Recommended File SystemsM
There are various file systems available for Linux OS:
- The ext2, ext3, ext4 file systems are robust. ext2 was the default file system under the 2.2 kernel. ext3 is simply the enhanced ext2 filesystem with a journaling feature. ext3 is the default filesystem for RHEL 3 and 4. ext4 was developed as the successor of ext3. It provides features for large filesystems, performance, increased limits, and reliability.
- Oracle Cluster File System (OCFS) is a shared file system designed specifically for Oracle Real Application Cluster (RAC). OCFS eliminates the requirement for Oracle database files to be linked to logical drivers. OCFS volumes can span one shared disk or multiple shared disks for redundancy and performance enhancements.
- OCFS2 is the next generation of the Oracle Cluster File System for Linux. It is an extent based, POSIX compliant file system. Unlike the previous release (OCFS), OCFS2 is a general-purpose file system that can be used for shared Oracle home installations making management of Oracle Real Application Cluster (RAC) installations even easier.
- XFS is designed for high scalability and provides near native I/O performance even when the file system spans multiple storage devices
In summary, the recommended filesystems are:
- Single node: Any filesystem that is supported by the Linux vendor. Note that any filesystem issues are need to be resolved by the Linux vendor.
- Multi-node (RAC): OCFS, raw, NFS-based storage systems (e.g. NetApp).
File System Characteristics
When choosing a file system, performance is not the most important point. For example if there is a risk that data can get corrupted, lost or compromised, a fast file system should not be used. Oracle does not support files on file systems that do not have a write-through-cache capability. The file system must acknowledge the write operations. For example Standard NFS is UDP based, which is a network protocol that does not include an acknowledgment mechanism. One vendor that supplies a supported network file system is Network Appliance, and they are using a modified NFS protocol.
There are security requirements as well. Oracle RDBMS and the database files require special file permissions, which are not available on some file systems (such as VFAT). If the specific file permissions are not set properly, the Oracle RDBMS does not function properly. Data files should be accessible only for the database owner . The database server should be able to control all other file and data access.
Journaling is a popular characteristic. The major benefit is that the changes to the file system are recorded in a journal file. If the server crashes or shuts down without synchronizing the disk, the journal file can be applied to the file system. Integrity checks and recovery for such file systems are very fast.
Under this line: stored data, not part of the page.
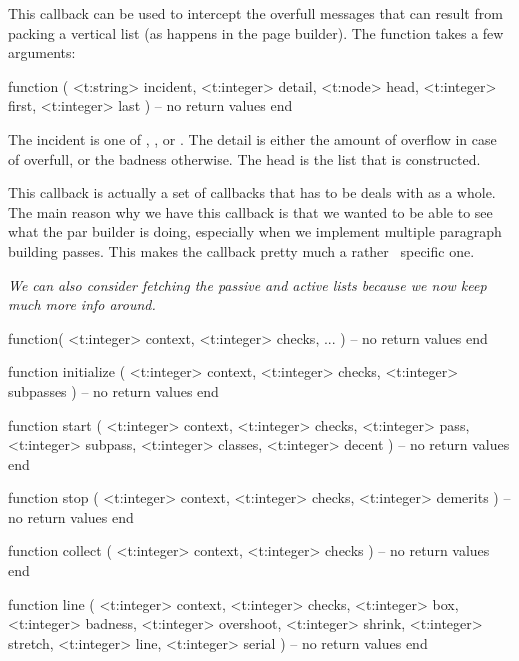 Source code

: \stopsubsection

\startsubsection[title=vpack_quality]

This callback can be used to intercept the overfull messages that can result from
packing a vertical list (as happens in the page builder). The function takes a
few arguments:

\starttyping[option=LUA]
function (
    <t:string>  incident,
    <t:integer> detail,
    <t:node>    head,
    <t:integer> first,
    <t:integer> last
)
    -- no return values
end
\stoptyping

The incident is one of , ,  or
. The detail is either the amount of overflow in case of \type
{overfull}, or the badness otherwise. The head is the list that is constructed.

\stopsubsection

\startsubsection[title=line_break]

This callback is actually a set of callbacks that has to be deals with as a
whole. The main reason why we have this callback is that we wanted to be able to
see what the par builder is doing, especially when we implement multiple
paragraph building passes. This makes the callback pretty much a rather \CONTEXT\
specific one.

{\em We can also consider fetching the passive and active lists because we now keep
much more info around.}

\starttyping[option=LUA]
function(
    <t:integer> context,
    <t:integer> checks,
    ...
)
    -- no return values
end
\stoptyping

\starttyping[option=LUA]
function initialize (
    <t:integer> context,
    <t:integer> checks,
    <t:integer> subpasses
)
    -- no return values
end
\stoptyping

\starttyping[option=LUA]
function start (
    <t:integer> context,
    <t:integer> checks,
    <t:integer> pass,
    <t:integer> subpass,
    <t:integer> classes,
    <t:integer> decent
)
    -- no return values
end
\stoptyping

\starttyping[option=LUA]
function stop (
    <t:integer> context,
    <t:integer> checks,
    <t:integer> demerits
)
    -- no return values
end
\stoptyping

\starttyping[option=LUA]
function collect (
    <t:integer> context,
    <t:integer> checks
)
    -- no return values
end
\stoptyping

\starttyping[option=LUA]
function line (
    <t:integer> context,
    <t:integer> checks,
    <t:integer> box,
    <t:integer> badness,
    <t:integer> overshoot,
    <t:integer> shrink,
    <t:integer> stretch,
    <t:integer> line,
    <t:integer> serial
)
    -- no return values
end
\stoptyping

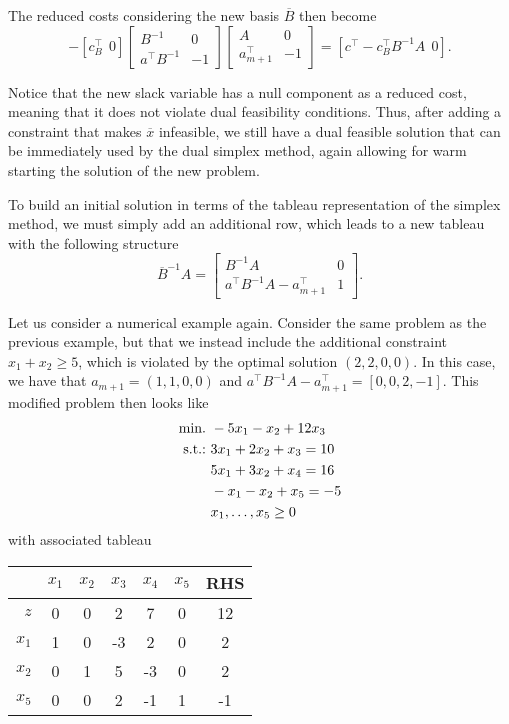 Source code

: The reduced costs considering the new basis $\overline{B}$ then become
%
\begin{equation*}
	[c^\top ~~ 0] - [c_B^\top ~~ 0]\begin{bmatrix} B^{-1} & 0 \\ a^\top B^{-1} & -1 \end{bmatrix}\begin{bmatrix} A & 0 \\ a_{m+1}^\top & -1 \end{bmatrix} = [c^\top - c^\top_B B^{-1}A ~~ 0].
\end{equation*}
  	
Notice that the new slack variable has a null component as a reduced cost, meaning that it does not violate dual feasibility conditions. Thus, after adding a constraint that makes $\overline{x}$ infeasible, we still have a dual feasible solution that can be immediately used by the dual simplex method, again allowing for warm starting the solution of the new problem.

To build an initial solution in terms of the tableau representation of the simplex method, we must simply add an additional row, which leads to a new tableau with the following structure
%
\begin{equation*}
	\overline{B}^{-1}A = \begin{bmatrix} B^{-1}A & 0 \\ a^\top B^{-1}A - a_{m+1}^\top & 1 \end{bmatrix}.
\end{equation*}
%		

Let us consider a numerical example again. Consider the same problem as the previous example, but that we instead include the additional constraint $x_1 + x_2 \geq 5$, which is violated by the optimal solution $(2,2,0,0)$. In this case, we have that $a_{m+1} = (1,1,0,0)$ and $a^\top B^{-1} A - a^\top_{m+1} = [0, 0, 2, -1]$. This modified problem then looks like
%
\begin{align*}
	\mathop{\text{min.~}} & -5x_1 -x_2 + 12 x_3 \\
	\mathop{\text{s.t.:~}}   & 3x_1 + 2x_2 + x_3  = 10 \\
	& 5x_1 + 3x_2 + x_4 = 16 \\
	& -x_1 - x_2 + x_5 = -5  \\
	& x_1, \dots, x_5 \geq 0
\end{align*}
%
with associated tableau

\begin{center}
	\begin{tabular}{r|ccccc|c} 
	   &$x_1$ & $x_2$ & $x_3$ & $x_4$ & $x_5$ & RHS \\ \hline	
	   $z$ & 0 & 0 & 2 & 7 & 0 & 12                 \\ \hline
	   $x_1$ & 1 & 0 & -3 & 2 & 0 & 2 				\\
	   $x_2$ & 0 & 1 & 5 & -3 & 0 & 2 				\\
	   $x_5$ &  0 &  0 &  2 & -1 & 1 & -1           
	\end{tabular}
\end{center}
This is quite noticeable during the system boot up. The fsck command checks journaled file systems more quickly compared to non-journaled file systems.
Single Node (local) filesystems
ext2, ext3, ext4
– The ext2, ext3 and ext4 file systems are closely related.
– ext2 can be converted to ext3.
– ext3 can be mounted as an ext2 file system.
– ext3 is a journaled file system.
– ext3 has several performance enhancements to ext2.
– ext3 can be mounted as ext4.
– ext4 has all features provided by ext3 and provides features for larger filesystems, performance, increased limits, reliability.
– It is the default file system for Novell/SuSE Linux. On RedHat distributions it is not installed by default, but the necessary packages are on the distribution media.
– ReiserFS is currently under maintenance mode with SuSE/Novell.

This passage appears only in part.